Fadly Y. Tantu, a researcher from the Department of Aquaculture, Faculty of Animal Husbandry and Fisheries, University of Tadulako, Palu, said that in the last few years, the issue of decreasing eel population has been widely discussed. “It could be that the decline is due to global climate change or changes in landscapes due to dams,” he said, Wednesday, March 31. “In the Poso River there are two weirs and that is considered a barrier.”
The Poso Hydro Power Plant. pln.co.id
What Fadly means as a barrier in this regard is related to the unique life cycle of eels. Adult eels, Fadly explained, will migrate from Lake Poso to Tomini Bay to spawn or lay eggs there. “Eel saplings that have survived being caught in the estuary will then return to fresh water to grow big,” said Fadly.
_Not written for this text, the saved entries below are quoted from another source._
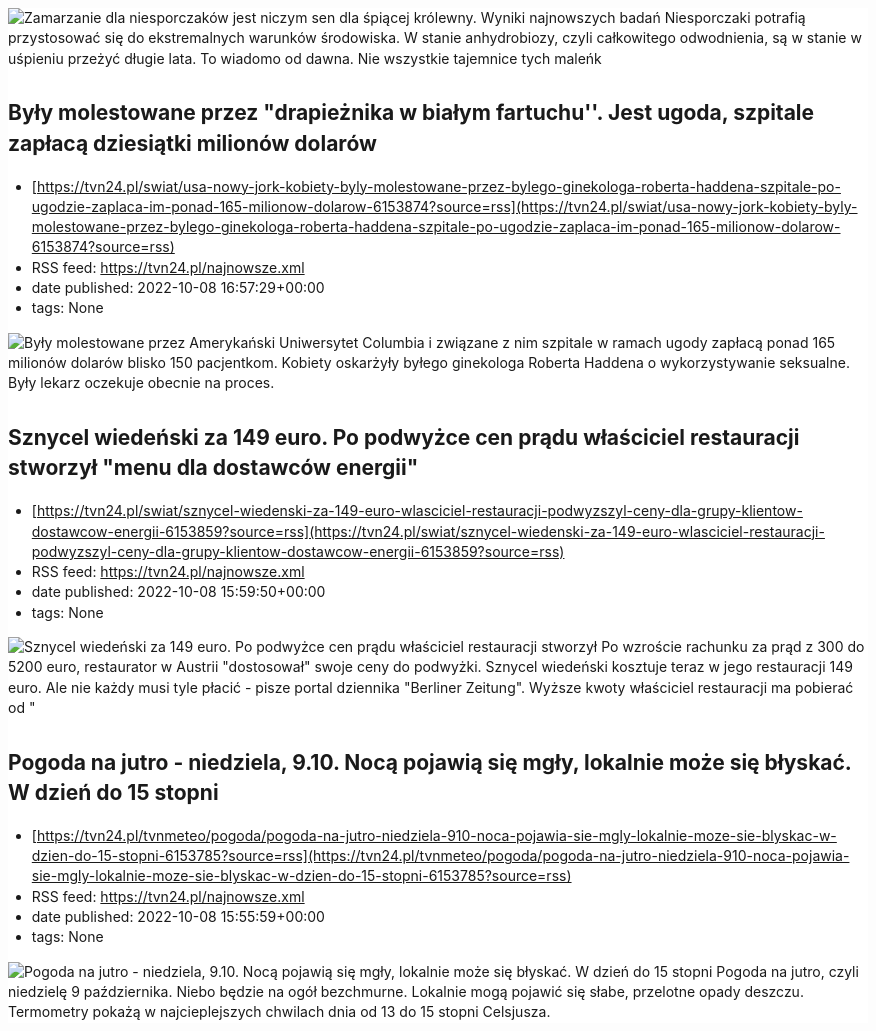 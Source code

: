 <img alt="Zamarzanie dla niesporczaków jest niczym sen dla śpiącej królewny. Wyniki najnowszych badań" src="https://tvn24.pl/tvnmeteo/najnowsze/cdn-zdjecie-2zukgo-niesporczaki-to-male-bezkregowce-ktore-zyja-w-srodowisku-wodnym-4970865/alternates/LANDSCAPE_1280" />
    Niesporczaki potrafią przystosować się do ekstremalnych warunków środowiska. W stanie anhydrobiozy, czyli całkowitego odwodnienia, są w stanie w uśpieniu przeżyć długie lata. To wiadomo od dawna. Nie wszystkie tajemnice tych maleńk

## Były molestowane przez "drapieżnika w białym fartuchu''. Jest ugoda, szpitale zapłacą dziesiątki milionów dolarów
 - [https://tvn24.pl/swiat/usa-nowy-jork-kobiety-byly-molestowane-przez-bylego-ginekologa-roberta-haddena-szpitale-po-ugodzie-zaplaca-im-ponad-165-milionow-dolarow-6153874?source=rss](https://tvn24.pl/swiat/usa-nowy-jork-kobiety-byly-molestowane-przez-bylego-ginekologa-roberta-haddena-szpitale-po-ugodzie-zaplaca-im-ponad-165-milionow-dolarow-6153874?source=rss)
 - RSS feed: https://tvn24.pl/najnowsze.xml
 - date published: 2022-10-08 16:57:29+00:00
 - tags: None

<img alt="Były molestowane przez " src="https://tvn24.pl/najnowsze/cdn-zdjecie-1ri0zo-robert-hadden-6153838/alternates/LANDSCAPE_1280" />
    Amerykański Uniwersytet Columbia i związane z nim szpitale w ramach ugody zapłacą ponad 165 milionów dolarów blisko 150 pacjentkom. Kobiety oskarżyły byłego ginekologa Roberta Haddena o wykorzystywanie seksualne. Były lekarz oczekuje obecnie na proces.

## Sznycel wiedeński za 149 euro. Po podwyżce cen prądu właściciel restauracji stworzył "menu dla dostawców energii"
 - [https://tvn24.pl/swiat/sznycel-wiedenski-za-149-euro-wlasciciel-restauracji-podwyzszyl-ceny-dla-grupy-klientow-dostawcow-energii-6153859?source=rss](https://tvn24.pl/swiat/sznycel-wiedenski-za-149-euro-wlasciciel-restauracji-podwyzszyl-ceny-dla-grupy-klientow-dostawcow-energii-6153859?source=rss)
 - RSS feed: https://tvn24.pl/najnowsze.xml
 - date published: 2022-10-08 15:59:50+00:00
 - tags: None

<img alt="Sznycel wiedeński za 149 euro. Po podwyżce cen prądu właściciel restauracji stworzył " src="https://tvn24.pl/najnowsze/cdn-zdjecie-kpxxre-restauracja-4741092/alternates/LANDSCAPE_1280" />
    Po wzroście rachunku za prąd z 300 do 5200 euro, restaurator w Austrii "dostosował" swoje ceny do podwyżki. Sznycel wiedeński kosztuje teraz w jego restauracji 149 euro. Ale nie każdy musi tyle płacić - pisze portal dziennika "Berliner Zeitung". Wyższe kwoty właściciel restauracji ma pobierać od "

## Pogoda na jutro - niedziela, 9.10. Nocą pojawią się mgły, lokalnie może się błyskać. W dzień do 15 stopni
 - [https://tvn24.pl/tvnmeteo/pogoda/pogoda-na-jutro-niedziela-910-noca-pojawia-sie-mgly-lokalnie-moze-sie-blyskac-w-dzien-do-15-stopni-6153785?source=rss](https://tvn24.pl/tvnmeteo/pogoda/pogoda-na-jutro-niedziela-910-noca-pojawia-sie-mgly-lokalnie-moze-sie-blyskac-w-dzien-do-15-stopni-6153785?source=rss)
 - RSS feed: https://tvn24.pl/najnowsze.xml
 - date published: 2022-10-08 15:55:59+00:00
 - tags: None

<img alt="Pogoda na jutro - niedziela, 9.10. Nocą pojawią się mgły, lokalnie może się błyskać. W dzień do 15 stopni" src="https://tvn24.pl/najnowsze/cdn-zdjecie-w7idfo-mglista-noc-6124171/alternates/LANDSCAPE_1280" />
    Pogoda na jutro, czyli niedzielę 9 października. Niebo będzie na ogół bezchmurne. Lokalnie mogą pojawić się słabe, przelotne opady deszczu. Termometry pokażą w najcieplejszych chwilach dnia od 13 do 15 stopni Celsjusza.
According to Fadly, before the dam was built, scientists were already worried about the use of waya masapi because the device caught the eels that were about to descend into the sea. “So, logically, this dam will hamper the migration of eels to the lake. On the other hand, fish that want to go down to the sea are hampered because some of them are caught by maya masapi,” he said.
Andi Achmadi, Poso Energy’s Corporate Social Responsibility Coordinator, said that the company has made various efforts to maintain the fish population, which is the icon of Poso Regency. For example, building a fish way or a fish path near a dam to help eels rise from the bay to the lake. Andi said that his company showed the fish way at the Poso I PLTA dam to LIPI researchers, last mid-March.
According to Andi, there was a young eel seen in the fish way, which means that the fish had passed the Poso II hydropower dam underneath it. “Because this is a nocturnal animal, we can only see seven of them during the day. There would be more at night,” he told Tempo on April 1. He added that the findings prove that eels can pass the fish way.
Head of the Poso Regency Fisheries and Marine Affairs Office, Yusak Mentara, said that when the group of deputy governors of Central Sulawesi visited the Poso II and Poso I PLTAs, they considered the fish way to meet the requirements. “From the CCTV footage at Poso Energy, this animal climbed through the fish way at midnight”" he said on March 31.
Another effort to maintain the eel population in Lake Poso is restocking, which is to spread young eels in the lake and adult eels in the bay. According to Yusak, the Poso Regency administration is working with Poso Energy to spread young and adult eels. Last January, there was a restocking of 20 eels with a total weight of 200 kilograms at the dock in the Poso Fish Auction Place.